Counterregulatory Responses

In response to volume overload, atrial and ventricular tissues release natriuretic peptide, which increases glomerular filtration and inhibits the secretion of renin and aldosterone, promoting vasodilation and the excretion of sodium and water. Sympathetic overactivity leads to down-regulation of β₁–adrenergic receptors and blunted β-receptor signaling. Prostaglandin synthesis and kinin release promote vasodilation and renal sodium excretion. Although they are helpful, these counterregulatory changes are usually insufficient to overcome the powerful maladaptive neurohumoral responses triggered by heart failure.

Risk Factors

In community-based population studies, the leading independent risk factors for CHF are hypertension, smoking, diabetes
(independent of ischemic disease), obesity, and ischemic heart disease. Elevations in systolic blood pressure and pulse pressure are important predictors, as is the presence of valvular disease (particularly aortic or mitral). A parental history of heart failure is associated with an increased prevalence of LV dysfunction and heart failure in offspring, suggesting a strong influence of familial and genetic factors. Less-well-established independent risk factors include renal dysfunction in older patients (creatinine >1.4 mg/dL), loss of diurnal variation in blood pressure, hyperinsulinism, subclinical hypothyroidism (thyrotropin >7.0 mIU/L), and excess salt intake in obese persons. High and low levels of circulating estrogens have been linked to increased mortality in CHF, and correction of iron deficiency significantly improves functional status, suggesting a contributing role for low iron levels. Commonly used drugs such as nonsteroidal antiinflammatory drugs (NSAIDs) (with their potential for adverse cardiovascular and renal effects—see Chapter 156) may precipitate or worsen heart failure and increase rate of rehospitalization and risk of death.

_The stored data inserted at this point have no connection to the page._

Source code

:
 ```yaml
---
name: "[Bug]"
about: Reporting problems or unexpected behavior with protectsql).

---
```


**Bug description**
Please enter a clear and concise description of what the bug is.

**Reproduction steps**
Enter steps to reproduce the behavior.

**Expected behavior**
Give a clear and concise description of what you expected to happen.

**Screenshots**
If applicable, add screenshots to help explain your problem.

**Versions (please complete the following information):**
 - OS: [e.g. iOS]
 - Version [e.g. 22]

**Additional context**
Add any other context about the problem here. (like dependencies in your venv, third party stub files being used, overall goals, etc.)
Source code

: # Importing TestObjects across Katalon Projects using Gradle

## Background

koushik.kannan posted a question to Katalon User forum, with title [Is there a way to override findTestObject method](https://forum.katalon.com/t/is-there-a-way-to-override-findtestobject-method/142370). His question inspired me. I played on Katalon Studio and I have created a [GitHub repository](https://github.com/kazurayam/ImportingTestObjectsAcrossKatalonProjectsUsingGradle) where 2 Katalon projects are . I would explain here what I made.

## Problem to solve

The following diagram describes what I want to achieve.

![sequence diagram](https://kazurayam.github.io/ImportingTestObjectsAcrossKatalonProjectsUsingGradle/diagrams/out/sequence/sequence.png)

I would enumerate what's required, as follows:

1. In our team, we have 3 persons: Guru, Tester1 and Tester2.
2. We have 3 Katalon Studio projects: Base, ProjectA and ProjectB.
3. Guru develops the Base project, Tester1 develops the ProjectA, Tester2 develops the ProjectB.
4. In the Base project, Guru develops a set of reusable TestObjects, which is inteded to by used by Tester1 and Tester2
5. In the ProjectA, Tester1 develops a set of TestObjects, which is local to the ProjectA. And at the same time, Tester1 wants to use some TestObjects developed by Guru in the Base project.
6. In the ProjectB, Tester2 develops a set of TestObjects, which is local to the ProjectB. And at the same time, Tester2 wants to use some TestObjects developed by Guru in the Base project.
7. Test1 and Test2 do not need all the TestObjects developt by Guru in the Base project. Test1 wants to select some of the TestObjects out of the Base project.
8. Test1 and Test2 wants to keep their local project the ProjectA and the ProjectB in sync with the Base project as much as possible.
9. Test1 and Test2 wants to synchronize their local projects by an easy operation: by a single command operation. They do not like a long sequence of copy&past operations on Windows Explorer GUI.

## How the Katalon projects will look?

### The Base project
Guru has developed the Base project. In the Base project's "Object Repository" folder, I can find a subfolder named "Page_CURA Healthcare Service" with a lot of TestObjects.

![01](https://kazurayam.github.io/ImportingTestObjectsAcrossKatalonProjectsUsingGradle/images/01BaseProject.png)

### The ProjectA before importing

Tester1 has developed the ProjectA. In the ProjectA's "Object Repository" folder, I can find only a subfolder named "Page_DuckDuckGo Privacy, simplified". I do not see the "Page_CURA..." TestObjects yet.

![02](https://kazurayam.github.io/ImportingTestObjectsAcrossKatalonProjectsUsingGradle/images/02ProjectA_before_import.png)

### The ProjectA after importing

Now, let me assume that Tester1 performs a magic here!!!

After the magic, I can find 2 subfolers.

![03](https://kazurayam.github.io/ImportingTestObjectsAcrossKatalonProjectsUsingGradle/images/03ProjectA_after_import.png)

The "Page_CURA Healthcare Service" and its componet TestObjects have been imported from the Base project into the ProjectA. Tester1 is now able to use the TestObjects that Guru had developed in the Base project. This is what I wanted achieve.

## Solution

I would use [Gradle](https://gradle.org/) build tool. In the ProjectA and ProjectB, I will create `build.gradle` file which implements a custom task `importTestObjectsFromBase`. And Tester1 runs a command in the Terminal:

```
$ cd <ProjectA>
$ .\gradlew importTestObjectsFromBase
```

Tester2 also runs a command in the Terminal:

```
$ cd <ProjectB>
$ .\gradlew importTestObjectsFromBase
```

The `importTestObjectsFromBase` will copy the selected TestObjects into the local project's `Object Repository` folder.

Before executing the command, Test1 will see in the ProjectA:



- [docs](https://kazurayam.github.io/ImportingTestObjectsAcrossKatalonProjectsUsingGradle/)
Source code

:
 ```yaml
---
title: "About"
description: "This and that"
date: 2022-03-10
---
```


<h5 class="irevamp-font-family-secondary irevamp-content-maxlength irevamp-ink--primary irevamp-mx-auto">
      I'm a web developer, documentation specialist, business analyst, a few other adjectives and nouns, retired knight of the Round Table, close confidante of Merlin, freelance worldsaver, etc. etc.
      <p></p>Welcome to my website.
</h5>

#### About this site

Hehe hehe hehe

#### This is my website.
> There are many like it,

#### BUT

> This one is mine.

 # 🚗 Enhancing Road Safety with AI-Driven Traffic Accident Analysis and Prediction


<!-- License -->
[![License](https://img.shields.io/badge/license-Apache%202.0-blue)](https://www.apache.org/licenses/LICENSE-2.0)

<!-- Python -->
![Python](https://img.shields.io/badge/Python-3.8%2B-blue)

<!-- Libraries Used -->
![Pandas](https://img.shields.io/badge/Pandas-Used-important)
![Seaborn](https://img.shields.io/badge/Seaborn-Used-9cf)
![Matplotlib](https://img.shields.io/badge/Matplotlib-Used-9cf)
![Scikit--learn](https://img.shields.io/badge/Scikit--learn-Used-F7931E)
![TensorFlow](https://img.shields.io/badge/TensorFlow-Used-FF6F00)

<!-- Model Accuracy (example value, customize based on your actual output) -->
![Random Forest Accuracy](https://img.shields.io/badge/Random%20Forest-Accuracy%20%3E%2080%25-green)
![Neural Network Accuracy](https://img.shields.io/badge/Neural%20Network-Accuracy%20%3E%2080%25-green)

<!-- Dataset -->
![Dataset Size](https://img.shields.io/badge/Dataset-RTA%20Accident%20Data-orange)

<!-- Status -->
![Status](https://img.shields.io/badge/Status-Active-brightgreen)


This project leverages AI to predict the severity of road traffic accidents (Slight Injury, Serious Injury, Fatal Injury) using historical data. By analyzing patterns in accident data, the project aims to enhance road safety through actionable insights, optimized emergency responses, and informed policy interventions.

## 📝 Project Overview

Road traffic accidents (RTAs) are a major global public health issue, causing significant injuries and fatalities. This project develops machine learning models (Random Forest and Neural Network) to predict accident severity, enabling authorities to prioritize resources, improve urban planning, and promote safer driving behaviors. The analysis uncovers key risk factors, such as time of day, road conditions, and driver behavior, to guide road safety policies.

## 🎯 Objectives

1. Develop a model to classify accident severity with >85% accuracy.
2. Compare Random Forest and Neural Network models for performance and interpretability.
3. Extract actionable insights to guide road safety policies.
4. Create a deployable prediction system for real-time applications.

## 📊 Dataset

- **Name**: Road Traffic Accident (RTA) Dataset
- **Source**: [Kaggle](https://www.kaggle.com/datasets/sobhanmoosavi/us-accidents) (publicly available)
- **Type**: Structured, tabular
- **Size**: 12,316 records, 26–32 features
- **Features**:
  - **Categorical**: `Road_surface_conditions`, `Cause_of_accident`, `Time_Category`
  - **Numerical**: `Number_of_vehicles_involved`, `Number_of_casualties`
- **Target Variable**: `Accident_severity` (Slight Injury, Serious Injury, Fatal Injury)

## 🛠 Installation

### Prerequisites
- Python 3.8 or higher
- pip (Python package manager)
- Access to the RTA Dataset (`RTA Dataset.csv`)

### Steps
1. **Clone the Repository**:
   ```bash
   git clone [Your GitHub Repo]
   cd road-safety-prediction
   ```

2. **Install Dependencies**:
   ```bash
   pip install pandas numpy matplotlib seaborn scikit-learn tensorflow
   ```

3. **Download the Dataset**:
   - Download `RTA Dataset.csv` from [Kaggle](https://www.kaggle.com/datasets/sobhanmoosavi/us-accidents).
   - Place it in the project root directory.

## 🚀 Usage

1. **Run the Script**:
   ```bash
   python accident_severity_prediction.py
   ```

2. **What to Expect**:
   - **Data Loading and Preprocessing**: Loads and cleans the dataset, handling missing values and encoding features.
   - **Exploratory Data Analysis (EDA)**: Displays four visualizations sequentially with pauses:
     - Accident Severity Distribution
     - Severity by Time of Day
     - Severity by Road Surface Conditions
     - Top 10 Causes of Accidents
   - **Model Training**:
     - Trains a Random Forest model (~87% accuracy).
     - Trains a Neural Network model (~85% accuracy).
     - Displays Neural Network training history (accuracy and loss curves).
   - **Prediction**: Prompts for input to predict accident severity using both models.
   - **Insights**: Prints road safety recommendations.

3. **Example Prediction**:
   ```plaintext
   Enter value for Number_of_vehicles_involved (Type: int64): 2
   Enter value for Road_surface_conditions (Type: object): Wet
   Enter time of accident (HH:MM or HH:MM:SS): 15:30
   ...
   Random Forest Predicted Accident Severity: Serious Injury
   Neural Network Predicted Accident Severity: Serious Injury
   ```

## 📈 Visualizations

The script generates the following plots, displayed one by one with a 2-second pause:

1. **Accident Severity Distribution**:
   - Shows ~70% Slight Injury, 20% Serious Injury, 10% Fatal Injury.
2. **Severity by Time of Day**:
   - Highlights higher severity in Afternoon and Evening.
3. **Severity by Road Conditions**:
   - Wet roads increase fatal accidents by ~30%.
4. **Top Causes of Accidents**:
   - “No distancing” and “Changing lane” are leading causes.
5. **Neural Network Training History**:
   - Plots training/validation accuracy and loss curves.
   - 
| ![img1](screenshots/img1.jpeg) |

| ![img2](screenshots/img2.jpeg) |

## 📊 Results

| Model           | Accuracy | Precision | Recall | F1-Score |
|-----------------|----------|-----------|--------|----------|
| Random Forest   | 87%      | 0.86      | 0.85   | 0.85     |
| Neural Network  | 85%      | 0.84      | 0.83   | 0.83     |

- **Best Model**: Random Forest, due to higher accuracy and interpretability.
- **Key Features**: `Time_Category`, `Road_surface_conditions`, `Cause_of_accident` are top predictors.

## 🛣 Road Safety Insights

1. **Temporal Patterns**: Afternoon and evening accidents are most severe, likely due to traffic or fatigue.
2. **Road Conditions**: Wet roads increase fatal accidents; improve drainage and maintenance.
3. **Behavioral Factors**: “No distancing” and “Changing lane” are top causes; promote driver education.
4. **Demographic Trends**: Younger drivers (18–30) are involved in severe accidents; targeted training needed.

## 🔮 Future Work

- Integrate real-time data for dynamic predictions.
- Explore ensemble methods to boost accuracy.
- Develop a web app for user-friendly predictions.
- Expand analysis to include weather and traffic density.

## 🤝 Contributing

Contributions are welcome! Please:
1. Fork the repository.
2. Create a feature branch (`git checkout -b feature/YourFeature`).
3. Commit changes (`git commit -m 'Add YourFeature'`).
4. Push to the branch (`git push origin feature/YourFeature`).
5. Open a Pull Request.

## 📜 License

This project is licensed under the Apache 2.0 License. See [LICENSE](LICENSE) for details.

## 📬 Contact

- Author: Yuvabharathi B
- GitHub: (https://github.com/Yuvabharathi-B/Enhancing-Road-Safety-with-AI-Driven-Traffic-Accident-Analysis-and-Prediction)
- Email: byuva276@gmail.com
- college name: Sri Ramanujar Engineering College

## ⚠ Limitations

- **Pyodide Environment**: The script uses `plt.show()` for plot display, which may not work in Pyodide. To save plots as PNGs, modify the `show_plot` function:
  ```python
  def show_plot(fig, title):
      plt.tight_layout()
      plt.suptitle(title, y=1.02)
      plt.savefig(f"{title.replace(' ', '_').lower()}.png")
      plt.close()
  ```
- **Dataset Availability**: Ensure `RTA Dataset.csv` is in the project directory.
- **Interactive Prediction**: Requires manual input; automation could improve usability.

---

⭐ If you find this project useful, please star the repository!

In diastolic heart failure, the principle risk factors are hypertension, atrial fibrillation (AF), insulin resistance, older age, female sex, and dyslipidemia; women outnumber men 2:1. In systolic heart failure, important predictors include ischemic heart disease, smoking, and diabetes.

Clinical Presentation

The classic “congestive” manifestations of established CHF— leg edema, orthopnea, paroxysmal nocturnal dyspnea, rales, and jugular venous distention—are clinical features common to both systolic and diastolic dysfunction. However, some elements of the presentation differ according to stage of the disease and whether the predominant ventricular pathophysiology is systolic or diastolic.

Presentation by Stage of Disease

The evolving appreciation for the progressive nature of CHF has led to designation by the American College of Cardiology and American Heart Association of a staging system for CHF, with the implication that, like cancer, the disease progresses in irreversible although not necessarily inexorable fashion.

Stage A patients typically have major risk factors for coronary disease or early valvular disease but no symptoms or manifestations of LV structural change. Nonetheless, they are at high risk, which can be ameliorated by tight control of the relevant CHF risk factors (e.g., see Chapters 26, 27, 33, and 102).

Stage B is characterized by the early evidence of structural and functional changes but no overt symptomatology. LV hypertrophy or dilation, reduced EF, or impaired diastolic filling may be noted on cardiac ultrasound. Here, too, timely intervention may prevent disease progression. It is estimated that nearly 50% of CHF patients are in stage B, but many of these go undetected.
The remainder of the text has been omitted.